What the exercise asks: Please reproduce the final stretch of the listing below: the line that contains "Kirche stets voran." and all lines after it, verbatim, with nothing else.

Exercise materials:

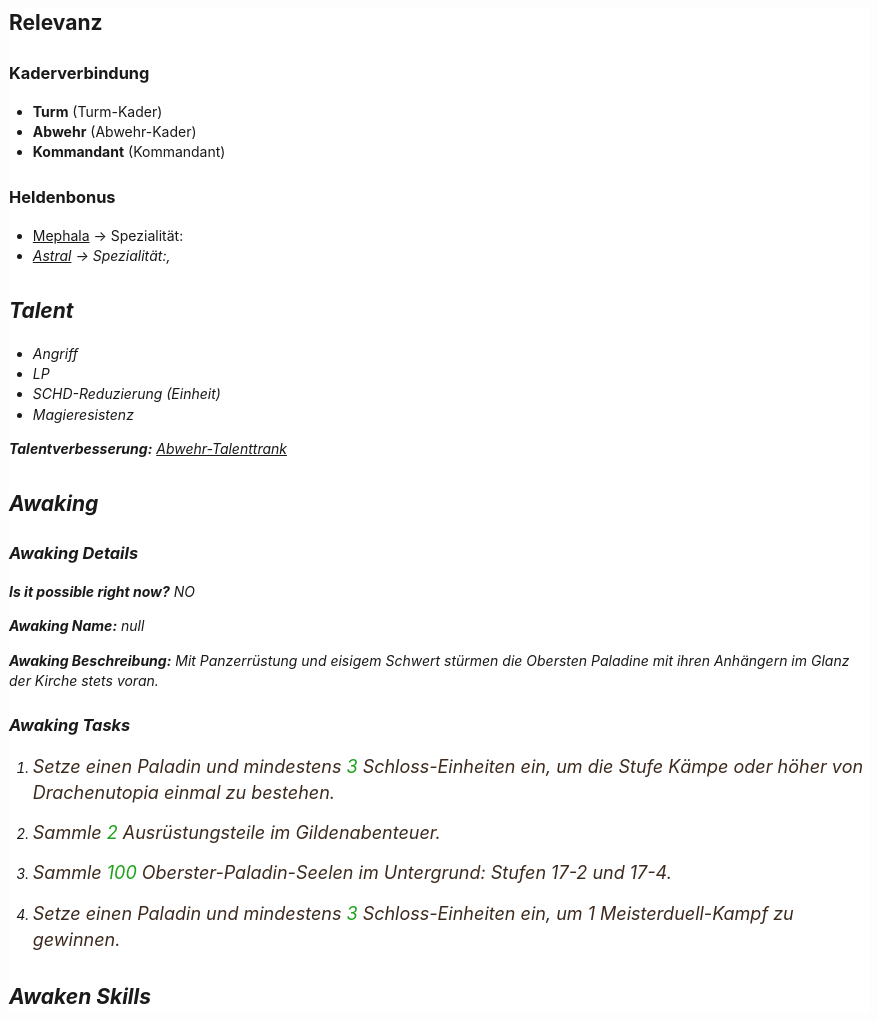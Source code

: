 ## Relevanz
### Kaderverbindung

* **Turm**  (Turm-Kader)
* **Abwehr**  (Abwehr-Kader)
* **Kommandant**  (Kommandant)

### Heldenbonus
* [Mephala](/de/heroes/Mephala/)  ->   Spezialität:<i class="fas fa-star"/><i class="fas fa-star"/><i class="fas fa-star"/> 
* [Astral](/de/heroes/Astral/)  ->   Spezialität:<i class="fas fa-star"/><i class="fas fa-star"/><i class="fas fa-star"/>, <i class="fas fa-star"/><i class="fas fa-star"/><i class="fas fa-star"/><i class="fas fa-star"/> 

## Talent

* Angriff
* LP
* SCHD-Reduzierung (Einheit)
* Magieresistenz

 **Talentverbesserung:** [Abwehr-Talenttrank](/de/Items/con_787/)


## Awaking
### Awaking Details
 **Is it possible right now?** NO

 **Awaking Name:** null

 **Awaking Beschreibung:** Mit Panzerrüstung und eisigem Schwert stürmen die Obersten Paladine mit ihren Anhängern im Glanz der Kirche stets voran.

### Awaking Tasks
 1. <span style="color: #3c2a1e;font-size:18px">Setze einen Paladin und mindestens </span><span style="color: #1ca216;font-size:18px">3</span><span style="color: #3c2a1e;font-size:18px"> Schloss-Einheiten ein, um die Stufe Kämpe oder höher von Drachenutopia einmal zu bestehen.</span>

 2. <span style="color: #3c2a1e;font-size:18px">Sammle </span><span style="color: #1ca216;font-size:18px">2</span><span style="color: #3c2a1e;font-size:18px"> Ausrüstungsteile im Gildenabenteuer.</span>

 3. <span style="color: #3c2a1e;font-size:18px">Sammle </span><span style="color: #1ca216;font-size:18px">100</span><span style="color: #3c2a1e;font-size:18px"> Oberster-Paladin-Seelen im Untergrund: Stufen 17-2 und 17-4.</span>

 4. <span style="color: #3c2a1e;font-size:18px">Setze einen Paladin und mindestens </span><span style="color: #1ca216;font-size:18px">3</span><span style="color: #3c2a1e;font-size:18px"> Schloss-Einheiten ein, um 1 Meisterduell-Kampf zu gewinnen.</span>

## Awaken Skills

Expected answer:
 **Awaking Beschreibung:** Mit Panzerrüstung und eisigem Schwert stürmen die Obersten Paladine mit ihren Anhängern im Glanz der Kirche stets voran.

### Awaking Tasks
 1. <span style="color: #3c2a1e;font-size:18px">Setze einen Paladin und mindestens </span><span style="color: #1ca216;font-size:18px">3</span><span style="color: #3c2a1e;font-size:18px"> Schloss-Einheiten ein, um die Stufe Kämpe oder höher von Drachenutopia einmal zu bestehen.</span>

 2. <span style="color: #3c2a1e;font-size:18px">Sammle </span><span style="color: #1ca216;font-size:18px">2</span><span style="color: #3c2a1e;font-size:18px"> Ausrüstungsteile im Gildenabenteuer.</span>

 3. <span style="color: #3c2a1e;font-size:18px">Sammle </span><span style="color: #1ca216;font-size:18px">100</span><span style="color: #3c2a1e;font-size:18px"> Oberster-Paladin-Seelen im Untergrund: Stufen 17-2 und 17-4.</span>

 4. <span style="color: #3c2a1e;font-size:18px">Setze einen Paladin und mindestens </span><span style="color: #1ca216;font-size:18px">3</span><span style="color: #3c2a1e;font-size:18px"> Schloss-Einheiten ein, um 1 Meisterduell-Kampf zu gewinnen.</span>

## Awaken Skills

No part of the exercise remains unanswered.